I heard Nana read aloud a passage from My Parents' Marriage in a writing group I belong to, and my first thoughts were “The writing is so beautiful” and “I have to read this novel.” When the novel was published, I read it quickly because the plot was engrossing and the writing lyrical.
One theme in the novel is plural marriage. Because I know several women who have had their lives affected by plural marriage, I wanted to find out how Nana handled it in her book. She explored the pain and reverberating effects of plural marriages on the wives and their children with deftness and compassion. In the end, I enjoyed this novel and I came away from it a changed person.
A five-star read.
Here’s the novel’s blurb:
Determined to avoid the pain and instability of her parents’ turbulent, confusing marriage, Kokui marries a man far different from her loving, philandering, self-made father—and tries to be a different kind of wife from her mother.

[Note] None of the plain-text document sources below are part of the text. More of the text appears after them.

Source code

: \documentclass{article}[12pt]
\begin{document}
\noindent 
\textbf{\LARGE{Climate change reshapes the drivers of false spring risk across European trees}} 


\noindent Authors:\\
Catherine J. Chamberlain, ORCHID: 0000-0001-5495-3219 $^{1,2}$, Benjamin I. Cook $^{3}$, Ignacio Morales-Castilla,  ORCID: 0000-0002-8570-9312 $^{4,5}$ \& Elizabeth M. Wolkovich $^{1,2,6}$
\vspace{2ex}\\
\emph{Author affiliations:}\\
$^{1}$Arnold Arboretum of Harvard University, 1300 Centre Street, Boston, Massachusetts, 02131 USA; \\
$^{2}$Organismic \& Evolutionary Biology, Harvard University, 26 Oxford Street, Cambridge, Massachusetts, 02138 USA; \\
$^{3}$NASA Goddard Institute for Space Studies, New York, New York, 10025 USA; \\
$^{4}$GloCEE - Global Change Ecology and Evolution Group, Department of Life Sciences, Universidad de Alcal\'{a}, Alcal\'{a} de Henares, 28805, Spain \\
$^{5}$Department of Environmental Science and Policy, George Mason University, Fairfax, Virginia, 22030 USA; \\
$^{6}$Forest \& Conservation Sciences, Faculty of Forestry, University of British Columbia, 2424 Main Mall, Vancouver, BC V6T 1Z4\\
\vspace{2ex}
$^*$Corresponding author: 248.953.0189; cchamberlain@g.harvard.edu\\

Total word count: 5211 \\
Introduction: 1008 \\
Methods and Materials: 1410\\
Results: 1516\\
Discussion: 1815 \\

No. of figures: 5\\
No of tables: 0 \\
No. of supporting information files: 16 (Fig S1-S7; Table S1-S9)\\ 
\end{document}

But when Kokui and her husband leave Ghana to make a new life for themselves in America, she finds history repeating itself. Her marriage failing, she is called home to Ghana when her father dies. Back in her childhood home, which feels both familiar and discomforting, she comes to realize that to exorcize the ghosts of her parents’ marriage she must confront them to enable her healing.
Tender and illuminating, warm and bittersweet My Parents’ Marriage is a compelling story of family, community, class, and self-identity from an author with deep empathy and a generous heart.